> [Source material]:
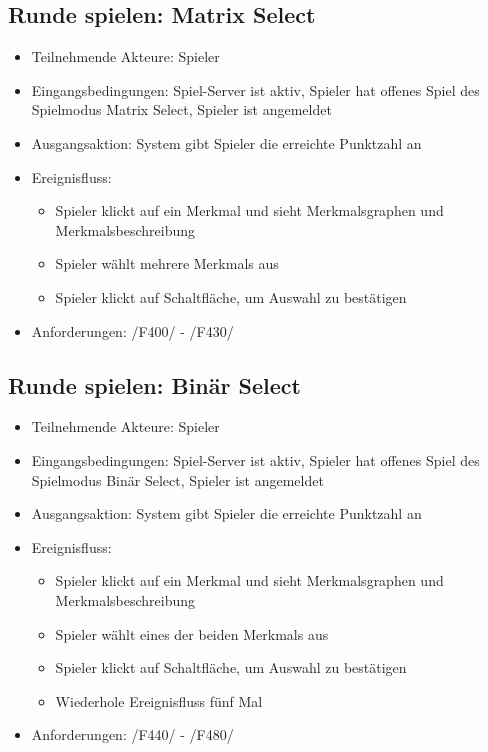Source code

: \documentclass[a4paper]{scrreprt}
\begin{document}
    \subsection{Runde spielen: Matrix Select}
    \begin{itemize}
    	\item Teilnehmende Akteure: \Gls{Spieler}

    	\item Eingangsbedingungen: \Gls{Spiel-Server} ist aktiv, \Gls{Spieler} hat offenes \Gls{Spiel} des \Gls{Spielmodus} Matrix Select, \Gls{Spieler} ist angemeldet
        \item Ausgangsaktion: System gibt Spieler die erreichte Punktzahl an
    	\item Ereignisfluss:
    	\begin{itemize}
    		\item \Gls{Spieler} klickt auf ein \Gls{Merkmal} und sieht Merkmalsgraphen und Merkmalsbeschreibung
    		\item \Gls{Spieler} wählt mehrere \Glspl{Merkmal} aus
    		\item \Gls{Spieler} klickt auf Schaltfläche, um Auswahl zu bestätigen
    	\end{itemize}
        \item Anforderungen: /F400/ - /F430/
    \end{itemize}
	
	\subsection{Runde spielen: Binär Select}
	\begin{itemize}
		\item Teilnehmende Akteure: \Gls{Spieler}

		\item Eingangsbedingungen: \Gls{Spiel-Server} ist aktiv, \Gls{Spieler} hat offenes \Gls{Spiel} des \Gls{Spielmodus} Binär Select, \Gls{Spieler} ist angemeldet
        \item Ausgangsaktion: System gibt \Gls{Spieler} die erreichte Punktzahl an
		\item Ereignisfluss:
		\begin{itemize}
			\item \Gls{Spieler} klickt auf ein \Gls{Merkmal} und sieht Merkmalsgraphen und Merkmalsbeschreibung
			\item \Gls{Spieler} wählt eines der beiden \Glspl{Merkmal} aus
			\item \Gls{Spieler} klickt auf Schaltfläche, um Auswahl zu bestätigen
            \item Wiederhole Ereignisfluss fünf Mal
		\end{itemize}
        \item Anforderungen: /F440/ - /F480/
	\end{itemize}
\end{document}
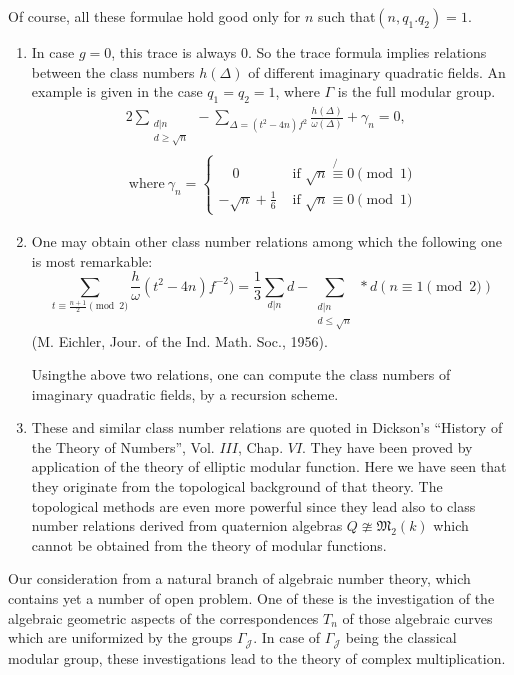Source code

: Of course, all these formulae hold good only for $n$ such that\break $(n,
q_1. q_2) = 1$.  

\begin{note}
\begin{enumerate}[\rm (i)]
\item In case $g = 0$, this trace is always $0$. So the trace formula
  implies relations between the class numbers $h(\Delta)$ of different
  imaginary quadratic fields. An example is given in the case $q_1 =
  q_2 = 1$, where $\Gamma$ is the full modular group. 
  \begin{multline*}
    2 \sum_{\substack { d|n \\ d \geq \sqrt{n}}} - \sum_{\Delta = (t^2 -
      4n)f^2} \frac{h (\Delta)}{\omega(\Delta)}+ \gamma_n = 0,\\ 
    ~\text{where}~ \gamma_n = 
    \begin{cases} 
      \quad 0 & \text{ if } \sqrt{n} \not{\equiv} 0 \pmod 1 \\ 
      -\sqrt{n}+ \frac{1}{6} & \text{ if }\sqrt{n} \equiv 0 \pmod 1 
    \end{cases} 
  \end{multline*}

\item One may obtain other class number relations among which the
  following one is most remarkable: 
  $$
  \sum_{t \equiv \frac{n+1}{2}\pmod 2} \frac{h}{\omega}(t^2 -
  4n)f^{-2})= \frac{1}{3} \sum_{d|n}d - \sum_{\substack{d|n \\{ d \leq
        \sqrt{n}}}} *d (n \equiv 1 \pmod 2) 
  $$
  (M. Eichler, Jour. of the Ind. Math. Soc., 1956).
  
  Using\pageoriginale the above two relations, one can compute the
  class numbers of 
  imaginary quadratic fields, by a recursion scheme. 
\item These and similar class number relations are quoted in Dickson's
  ``History of the Theory of Numbers'', Vol. $III$, Chap. $VI$. They
  have been proved by application of the theory of elliptic modular
  function. Here we have seen that they originate from the topological
  background of that theory. The topological methods are even more
  powerful since they lead also to class number relations derived from
  quaternion algebras $Q \ncong \mathfrak{M}_2 (k)$ which
  cannot be obtained from the theory of modular functions. 
\end{enumerate}
\end{note}

Our consideration from a natural branch of algebraic number theory,
which contains yet a number of open problem. One of these is the
investigation of the algebraic geometric aspects of the
correspondences $T_n$ of those algebraic curves which are uniformized
by the groups $\Gamma_\mathcal{J}$. In case of $\Gamma_{\mathcal{J}}$
being the classical modular group, these investigations lead to the
theory of complex multiplication. 

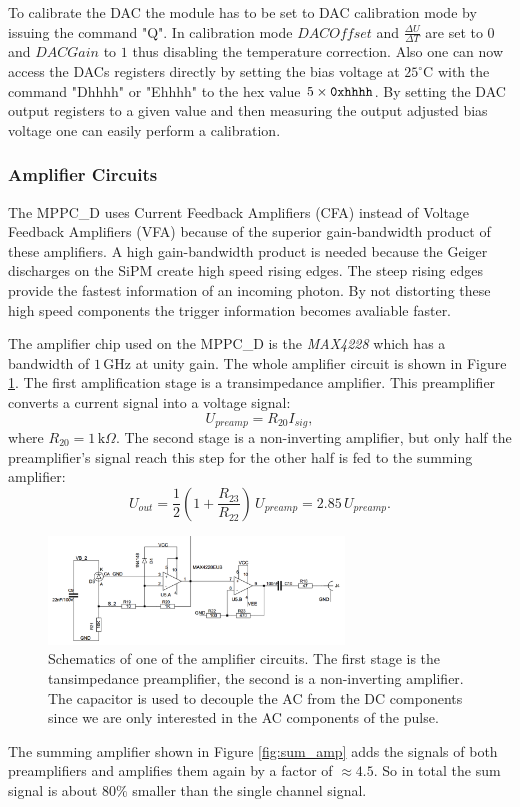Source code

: To calibrate the DAC the module has to be set to DAC calibration mode by issuing the command "Q". In calibration mode $DACOffset$ and $\frac{\Delta U}{\Delta T}$ 
are set to $0$ and $DACGain$ to $1$ thus disabling the temperature correction. Also one can now access the DACs registers directly by setting the bias voltage 
at $25^{\circ} \text{C}$ with the command "Dhhhh" or "Ehhhh" to the hex value $5\times\verb|0xhhhh|$. By setting the DAC output registers to a given value and then measuring the 
output adjusted bias voltage one can easily perform a calibration.

\subsubsection{Amplifier Circuits}

The MPPC\_D uses Current Feedback Amplifiers (CFA) instead of Voltage Feedback Amplifiers (VFA) because of the superior gain-bandwidth product of these amplifiers. A high 
gain-bandwidth product is needed because the Geiger discharges on the SiPM create high speed rising edges. The steep rising edges provide the fastest information of an incoming photon. 
By not distorting these high speed components the trigger information becomes avaliable faster.

The amplifier chip used on the MPPC\_D is the \emph{MAX4228} which has a bandwidth of $1\,\text{GHz}$ at unity gain. The whole amplifier circuit is shown in Figure \ref{fig:amp_cir}. 
The first amplification stage is a transimpedance amplifier. This preamplifier converts a current signal into a voltage signal:
\begin{equation}
	U_{preamp} = R_{20} I_{sig},
\end{equation}
where $R_{20} = 1\,\text{k}\Omega$. The second stage is a non-inverting amplifier, but only half the preamplifier's signal reach this step for the other half is fed to the summing amplifier:
\begin{equation}
	U_{out} = \frac{1}{2} (1 + \frac{R_{23}}{R_{22}}) \, U_{preamp} = 2.85 \, U_{preamp}.
\end{equation}

	\begin{figure}[t]
		\centering
			\includegraphics[width=0.7\textwidth]{Figures/weinstock/amplifier_circuit.png}
		\caption{Schematics of one of the amplifier circuits. The first stage is the tansimpedance preamplifier, the second is a non-inverting amplifier. The capacitor is used to decouple the AC from the DC components since we are only interested in the AC components of the pulse.}
		\label{fig:amp_cir}
	\end{figure}	
The summing amplifier shown in Figure \ref{fig:sum_amp} adds the signals of both preamplifiers and amplifies them again by a factor of $\approx4.5$. So in total the sum signal is about $80\%$ smaller than the single channel signal.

> [The problem]: Please set down the whole listing exactly, apart from the pictures.

> [Task output]:
Source code

: \documentclass[a4paper]{scrreprt}
\begin{document}
    \subsection{Runde spielen: Matrix Select}
    \begin{itemize}
    	\item Teilnehmende Akteure: \Gls{Spieler}

    	\item Eingangsbedingungen: \Gls{Spiel-Server} ist aktiv, \Gls{Spieler} hat offenes \Gls{Spiel} des \Gls{Spielmodus} Matrix Select, \Gls{Spieler} ist angemeldet
        \item Ausgangsaktion: System gibt Spieler die erreichte Punktzahl an
    	\item Ereignisfluss:
    	\begin{itemize}
    		\item \Gls{Spieler} klickt auf ein \Gls{Merkmal} und sieht Merkmalsgraphen und Merkmalsbeschreibung
    		\item \Gls{Spieler} wählt mehrere \Glspl{Merkmal} aus
    		\item \Gls{Spieler} klickt auf Schaltfläche, um Auswahl zu bestätigen
    	\end{itemize}
        \item Anforderungen: /F400/ - /F430/
    \end{itemize}
	
	\subsection{Runde spielen: Binär Select}
	\begin{itemize}
		\item Teilnehmende Akteure: \Gls{Spieler}

		\item Eingangsbedingungen: \Gls{Spiel-Server} ist aktiv, \Gls{Spieler} hat offenes \Gls{Spiel} des \Gls{Spielmodus} Binär Select, \Gls{Spieler} ist angemeldet
        \item Ausgangsaktion: System gibt \Gls{Spieler} die erreichte Punktzahl an
		\item Ereignisfluss:
		\begin{itemize}
			\item \Gls{Spieler} klickt auf ein \Gls{Merkmal} und sieht Merkmalsgraphen und Merkmalsbeschreibung
			\item \Gls{Spieler} wählt eines der beiden \Glspl{Merkmal} aus
			\item \Gls{Spieler} klickt auf Schaltfläche, um Auswahl zu bestätigen
            \item Wiederhole Ereignisfluss fünf Mal
		\end{itemize}
        \item Anforderungen: /F440/ - /F480/
	\end{itemize}
\end{document}
Source code

: Of course, all these formulae hold good only for $n$ such that\break $(n,
q_1. q_2) = 1$.  

\begin{note}
\begin{enumerate}[\rm (i)]
\item In case $g = 0$, this trace is always $0$. So the trace formula
  implies relations between the class numbers $h(\Delta)$ of different
  imaginary quadratic fields. An example is given in the case $q_1 =
  q_2 = 1$, where $\Gamma$ is the full modular group. 
  \begin{multline*}
    2 \sum_{\substack { d|n \\ d \geq \sqrt{n}}} - \sum_{\Delta = (t^2 -
      4n)f^2} \frac{h (\Delta)}{\omega(\Delta)}+ \gamma_n = 0,\\ 
    ~\text{where}~ \gamma_n = 
    \begin{cases} 
      \quad 0 & \text{ if } \sqrt{n} \not{\equiv} 0 \pmod 1 \\ 
      -\sqrt{n}+ \frac{1}{6} & \text{ if }\sqrt{n} \equiv 0 \pmod 1 
    \end{cases} 
  \end{multline*}

\item One may obtain other class number relations among which the
  following one is most remarkable: 
  $$
  \sum_{t \equiv \frac{n+1}{2}\pmod 2} \frac{h}{\omega}(t^2 -
  4n)f^{-2})= \frac{1}{3} \sum_{d|n}d - \sum_{\substack{d|n \\{ d \leq
        \sqrt{n}}}} *d (n \equiv 1 \pmod 2) 
  $$
  (M. Eichler, Jour. of the Ind. Math. Soc., 1956).
  
  Using\pageoriginale the above two relations, one can compute the
  class numbers of 
  imaginary quadratic fields, by a recursion scheme. 
\item These and similar class number relations are quoted in Dickson's
  ``History of the Theory of Numbers'', Vol. $III$, Chap. $VI$. They
  have been proved by application of the theory of elliptic modular
  function. Here we have seen that they originate from the topological
  background of that theory. The topological methods are even more
  powerful since they lead also to class number relations derived from
  quaternion algebras $Q \ncong \mathfrak{M}_2 (k)$ which
  cannot be obtained from the theory of modular functions. 
\end{enumerate}
\end{note}

Our consideration from a natural branch of algebraic number theory,
which contains yet a number of open problem. One of these is the
investigation of the algebraic geometric aspects of the
correspondences $T_n$ of those algebraic curves which are uniformized
by the groups $\Gamma_\mathcal{J}$. In case of $\Gamma_{\mathcal{J}}$
being the classical modular group, these investigations lead to the
theory of complex multiplication. 

Source code

: To calibrate the DAC the module has to be set to DAC calibration mode by issuing the command "Q". In calibration mode $DACOffset$ and $\frac{\Delta U}{\Delta T}$ 
are set to $0$ and $DACGain$ to $1$ thus disabling the temperature correction. Also one can now access the DACs registers directly by setting the bias voltage 
at $25^{\circ} \text{C}$ with the command "Dhhhh" or "Ehhhh" to the hex value $5\times\verb|0xhhhh|$. By setting the DAC output registers to a given value and then measuring the 
output adjusted bias voltage one can easily perform a calibration.

\subsubsection{Amplifier Circuits}

The MPPC\_D uses Current Feedback Amplifiers (CFA) instead of Voltage Feedback Amplifiers (VFA) because of the superior gain-bandwidth product of these amplifiers. A high 
gain-bandwidth product is needed because the Geiger discharges on the SiPM create high speed rising edges. The steep rising edges provide the fastest information of an incoming photon. 
By not distorting these high speed components the trigger information becomes avaliable faster.

The amplifier chip used on the MPPC\_D is the \emph{MAX4228} which has a bandwidth of $1\,\text{GHz}$ at unity gain. The whole amplifier circuit is shown in Figure \ref{fig:amp_cir}. 
The first amplification stage is a transimpedance amplifier. This preamplifier converts a current signal into a voltage signal:
\begin{equation}
	U_{preamp} = R_{20} I_{sig},
\end{equation}
where $R_{20} = 1\,\text{k}\Omega$. The second stage is a non-inverting amplifier, but only half the preamplifier's signal reach this step for the other half is fed to the summing amplifier:
\begin{equation}
	U_{out} = \frac{1}{2} (1 + \frac{R_{23}}{R_{22}}) \, U_{preamp} = 2.85 \, U_{preamp}.
\end{equation}

	\begin{figure}[t]
		\centering
			\includegraphics[width=0.7\textwidth]{Figures/weinstock/amplifier_circuit.png}
		\caption{Schematics of one of the amplifier circuits. The first stage is the tansimpedance preamplifier, the second is a non-inverting amplifier. The capacitor is used to decouple the AC from the DC components since we are only interested in the AC components of the pulse.}
		\label{fig:amp_cir}
	\end{figure}	
The summing amplifier shown in Figure \ref{fig:sum_amp} adds the signals of both preamplifiers and amplifies them again by a factor of $\approx4.5$. So in total the sum signal is about $80\%$ smaller than the single channel signal.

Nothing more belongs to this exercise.